November 9th, 2011

thinky tim

Dancing log, entry 1

I've always wanted to learn how to dance. I've made a go at learning a couple of times - in elementary school, my parents put my sister and me in traditional Chinese dance lessons for a couple of months; in high school, I took a west coast swing class; and in college, I went to lindy hop lessons given by a campus club. But I was just dabbling - I never thought I could actually get good, because I never thought of myself as a "dancer." I just assumed that "dancers" were people who'd taken ballet/jazz/etc. since the age of 6, and would forever and always be dancers, and the rest of us just weren't. I certainly wished I could be, but I was too sure that my age/clumsiness/introversion/inability to wiggle my hips meant that I shouldn't try now. And one thing I've always been good at is talking myself out of things, especially when it comes to convincing myself why I should try something new.

In possibly one of the cheesiest and most prosaic stories of inspiration ever, I started reconsidering my attitude when I began watching Dancing With the Stars. Here I was reminded of the grace and glamour that originally impressed me about dancing, all with high-budget glitz and a good bit of reality TV drama besides. And on top of that, the premise is that non-dancing celebrities get intense, one-on-one training in order to become dancers - celebrities who are already adults, usually have little or no dance experience, and often learn to become elegant and sexy dancers (or at least pull off some elegant and sexy performances).

So that's when I started thinking about it, but like I said, I'm good at talking myself out of things, so I sat on that feeling (and just fed it bits of wistful self-doubt) for two years. But last month, I started taking some classes through the University's community course offerings. And I am still doubting myself and/or feeling terror at my lack of talent at times, but I'm doing it anyway.

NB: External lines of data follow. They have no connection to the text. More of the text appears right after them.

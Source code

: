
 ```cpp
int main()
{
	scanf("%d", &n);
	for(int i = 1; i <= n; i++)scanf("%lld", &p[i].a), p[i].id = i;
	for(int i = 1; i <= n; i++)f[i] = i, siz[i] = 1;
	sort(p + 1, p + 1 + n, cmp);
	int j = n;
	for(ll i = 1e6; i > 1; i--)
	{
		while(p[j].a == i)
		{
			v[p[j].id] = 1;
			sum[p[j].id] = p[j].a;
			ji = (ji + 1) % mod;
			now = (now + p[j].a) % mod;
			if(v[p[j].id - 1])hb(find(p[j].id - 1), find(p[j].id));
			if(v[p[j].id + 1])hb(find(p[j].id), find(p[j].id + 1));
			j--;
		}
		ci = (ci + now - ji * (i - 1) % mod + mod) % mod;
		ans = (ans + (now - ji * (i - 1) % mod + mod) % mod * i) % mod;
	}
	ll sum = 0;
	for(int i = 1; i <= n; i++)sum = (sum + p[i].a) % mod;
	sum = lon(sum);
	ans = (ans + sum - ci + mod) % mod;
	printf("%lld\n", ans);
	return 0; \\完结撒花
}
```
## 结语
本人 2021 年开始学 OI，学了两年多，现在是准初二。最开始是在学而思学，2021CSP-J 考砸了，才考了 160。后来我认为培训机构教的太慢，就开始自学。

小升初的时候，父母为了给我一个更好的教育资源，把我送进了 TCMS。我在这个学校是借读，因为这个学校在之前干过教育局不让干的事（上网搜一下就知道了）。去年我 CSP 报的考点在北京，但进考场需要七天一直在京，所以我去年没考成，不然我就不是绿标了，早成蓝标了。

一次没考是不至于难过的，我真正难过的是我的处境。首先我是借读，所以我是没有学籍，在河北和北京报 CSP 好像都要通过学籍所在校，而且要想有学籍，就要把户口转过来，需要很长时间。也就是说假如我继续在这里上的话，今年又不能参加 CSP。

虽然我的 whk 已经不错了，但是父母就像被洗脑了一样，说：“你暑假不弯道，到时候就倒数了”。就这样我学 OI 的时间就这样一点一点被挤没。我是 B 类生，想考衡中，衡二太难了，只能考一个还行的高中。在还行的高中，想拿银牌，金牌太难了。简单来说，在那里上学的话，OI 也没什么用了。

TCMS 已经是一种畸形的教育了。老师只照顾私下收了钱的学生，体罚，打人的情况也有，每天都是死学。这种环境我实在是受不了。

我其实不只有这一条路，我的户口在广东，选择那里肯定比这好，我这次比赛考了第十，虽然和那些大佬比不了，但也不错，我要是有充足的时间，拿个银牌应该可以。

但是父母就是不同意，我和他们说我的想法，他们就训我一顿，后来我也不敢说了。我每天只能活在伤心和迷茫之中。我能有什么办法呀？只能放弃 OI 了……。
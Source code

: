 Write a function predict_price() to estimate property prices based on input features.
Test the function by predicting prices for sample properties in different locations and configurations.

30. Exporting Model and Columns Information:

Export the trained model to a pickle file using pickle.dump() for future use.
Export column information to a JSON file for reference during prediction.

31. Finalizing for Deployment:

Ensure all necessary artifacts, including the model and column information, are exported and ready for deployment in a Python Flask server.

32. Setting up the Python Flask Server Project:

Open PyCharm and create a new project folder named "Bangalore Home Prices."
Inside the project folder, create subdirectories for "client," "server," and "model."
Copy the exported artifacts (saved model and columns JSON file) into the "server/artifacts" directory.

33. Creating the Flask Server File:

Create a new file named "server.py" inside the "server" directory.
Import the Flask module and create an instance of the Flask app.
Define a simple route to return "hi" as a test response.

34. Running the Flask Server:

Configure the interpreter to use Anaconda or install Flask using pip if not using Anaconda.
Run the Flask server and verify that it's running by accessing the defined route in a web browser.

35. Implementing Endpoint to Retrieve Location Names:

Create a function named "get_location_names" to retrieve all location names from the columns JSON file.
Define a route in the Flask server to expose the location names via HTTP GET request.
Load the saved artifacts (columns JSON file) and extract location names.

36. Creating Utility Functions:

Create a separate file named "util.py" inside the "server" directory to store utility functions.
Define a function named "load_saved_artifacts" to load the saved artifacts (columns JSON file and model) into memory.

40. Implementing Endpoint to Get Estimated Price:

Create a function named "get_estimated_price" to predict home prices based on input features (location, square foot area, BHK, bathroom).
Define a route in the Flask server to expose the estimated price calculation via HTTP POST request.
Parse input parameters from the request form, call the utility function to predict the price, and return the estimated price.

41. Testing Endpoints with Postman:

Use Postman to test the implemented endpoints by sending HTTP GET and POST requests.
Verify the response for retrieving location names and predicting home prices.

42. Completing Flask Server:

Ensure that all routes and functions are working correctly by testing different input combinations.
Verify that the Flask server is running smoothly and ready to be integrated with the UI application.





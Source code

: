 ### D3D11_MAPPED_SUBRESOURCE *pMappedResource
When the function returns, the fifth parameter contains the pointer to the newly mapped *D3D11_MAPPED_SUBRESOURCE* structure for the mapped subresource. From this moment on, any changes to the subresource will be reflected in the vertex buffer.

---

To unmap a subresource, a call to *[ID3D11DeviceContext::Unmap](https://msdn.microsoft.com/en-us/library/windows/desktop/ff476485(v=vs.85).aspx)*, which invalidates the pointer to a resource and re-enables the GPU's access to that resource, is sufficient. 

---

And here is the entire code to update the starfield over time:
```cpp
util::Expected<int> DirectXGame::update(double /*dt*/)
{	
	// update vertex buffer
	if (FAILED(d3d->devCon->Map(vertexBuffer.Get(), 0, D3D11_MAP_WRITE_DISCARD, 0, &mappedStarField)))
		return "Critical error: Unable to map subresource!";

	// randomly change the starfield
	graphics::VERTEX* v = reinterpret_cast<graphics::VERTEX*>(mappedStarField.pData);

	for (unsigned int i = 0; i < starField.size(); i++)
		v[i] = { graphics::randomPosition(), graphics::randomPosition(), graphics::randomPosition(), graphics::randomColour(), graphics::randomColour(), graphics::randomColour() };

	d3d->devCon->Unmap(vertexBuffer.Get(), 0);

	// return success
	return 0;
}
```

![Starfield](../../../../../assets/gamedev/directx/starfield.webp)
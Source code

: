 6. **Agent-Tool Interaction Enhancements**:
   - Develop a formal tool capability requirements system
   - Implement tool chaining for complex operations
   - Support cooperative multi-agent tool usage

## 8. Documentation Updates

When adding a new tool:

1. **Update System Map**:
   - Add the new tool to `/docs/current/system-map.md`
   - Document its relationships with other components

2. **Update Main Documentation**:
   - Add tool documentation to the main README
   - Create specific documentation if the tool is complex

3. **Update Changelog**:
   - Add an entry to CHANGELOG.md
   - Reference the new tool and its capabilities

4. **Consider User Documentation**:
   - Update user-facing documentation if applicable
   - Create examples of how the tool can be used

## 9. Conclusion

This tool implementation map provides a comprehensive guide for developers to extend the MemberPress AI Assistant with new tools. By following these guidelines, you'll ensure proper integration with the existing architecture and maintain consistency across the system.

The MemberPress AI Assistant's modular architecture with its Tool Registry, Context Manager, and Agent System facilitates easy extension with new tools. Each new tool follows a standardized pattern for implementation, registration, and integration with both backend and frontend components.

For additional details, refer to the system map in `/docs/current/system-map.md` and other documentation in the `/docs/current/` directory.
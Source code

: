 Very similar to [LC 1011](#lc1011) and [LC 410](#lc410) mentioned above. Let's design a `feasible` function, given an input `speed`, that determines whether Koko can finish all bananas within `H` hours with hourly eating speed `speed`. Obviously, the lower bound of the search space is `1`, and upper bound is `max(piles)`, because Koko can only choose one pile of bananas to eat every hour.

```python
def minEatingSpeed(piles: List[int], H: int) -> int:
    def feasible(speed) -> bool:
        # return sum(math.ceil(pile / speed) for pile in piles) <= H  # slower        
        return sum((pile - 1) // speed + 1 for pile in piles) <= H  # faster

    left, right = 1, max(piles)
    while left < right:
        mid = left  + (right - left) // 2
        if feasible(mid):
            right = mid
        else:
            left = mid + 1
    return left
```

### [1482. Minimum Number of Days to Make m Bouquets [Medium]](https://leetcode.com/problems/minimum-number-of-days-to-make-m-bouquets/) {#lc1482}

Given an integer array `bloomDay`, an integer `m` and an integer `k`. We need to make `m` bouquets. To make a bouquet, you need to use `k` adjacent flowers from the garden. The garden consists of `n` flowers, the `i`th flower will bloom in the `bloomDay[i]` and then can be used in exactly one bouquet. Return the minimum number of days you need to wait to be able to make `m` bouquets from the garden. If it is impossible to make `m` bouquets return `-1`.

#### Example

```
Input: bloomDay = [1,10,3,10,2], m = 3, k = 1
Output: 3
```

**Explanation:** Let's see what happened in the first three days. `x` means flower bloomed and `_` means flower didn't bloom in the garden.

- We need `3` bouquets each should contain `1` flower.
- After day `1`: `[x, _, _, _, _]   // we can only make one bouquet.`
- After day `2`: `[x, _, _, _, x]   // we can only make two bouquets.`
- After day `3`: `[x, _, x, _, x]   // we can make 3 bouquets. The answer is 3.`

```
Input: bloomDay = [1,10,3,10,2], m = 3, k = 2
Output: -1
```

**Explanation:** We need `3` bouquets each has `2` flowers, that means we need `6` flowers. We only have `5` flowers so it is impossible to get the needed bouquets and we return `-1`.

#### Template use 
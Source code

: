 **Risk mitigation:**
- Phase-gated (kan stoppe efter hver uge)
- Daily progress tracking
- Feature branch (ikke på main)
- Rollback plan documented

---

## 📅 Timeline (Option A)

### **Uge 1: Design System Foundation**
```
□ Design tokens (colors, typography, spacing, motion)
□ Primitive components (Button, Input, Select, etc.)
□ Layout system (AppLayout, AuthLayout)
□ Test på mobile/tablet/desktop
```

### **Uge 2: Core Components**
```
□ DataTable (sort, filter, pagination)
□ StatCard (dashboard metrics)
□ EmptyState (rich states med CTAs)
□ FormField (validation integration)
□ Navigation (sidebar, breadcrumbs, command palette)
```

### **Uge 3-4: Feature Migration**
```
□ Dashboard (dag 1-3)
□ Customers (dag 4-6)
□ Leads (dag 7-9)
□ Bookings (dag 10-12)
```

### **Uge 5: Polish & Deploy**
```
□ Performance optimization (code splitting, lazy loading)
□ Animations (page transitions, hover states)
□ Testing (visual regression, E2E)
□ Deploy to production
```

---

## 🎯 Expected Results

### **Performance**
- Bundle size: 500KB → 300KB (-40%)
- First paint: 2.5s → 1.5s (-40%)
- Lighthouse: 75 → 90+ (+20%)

(I feel like part of my motivation is the approaching three oh - I'm 27 in a month, and I want to take advantage of my youth before my body starts to feel the creaks and cracks of age. And it's not like I won't be able to do anything after I turn 30 - I realize I sound a little silly, and I think it's the right of anyone of a certain age to laugh at someone younger who is facing a _____life crisis. But, it is true that getting older does not make physical activities any easier. Even if I'm not as flexible and energetic as I was at 10 or 15 years old, I want to focus on what I can still do. I don't want to focus so much on how I "wasted" my adolescence that I hit 30 and then wonder why I wasted my 20s.)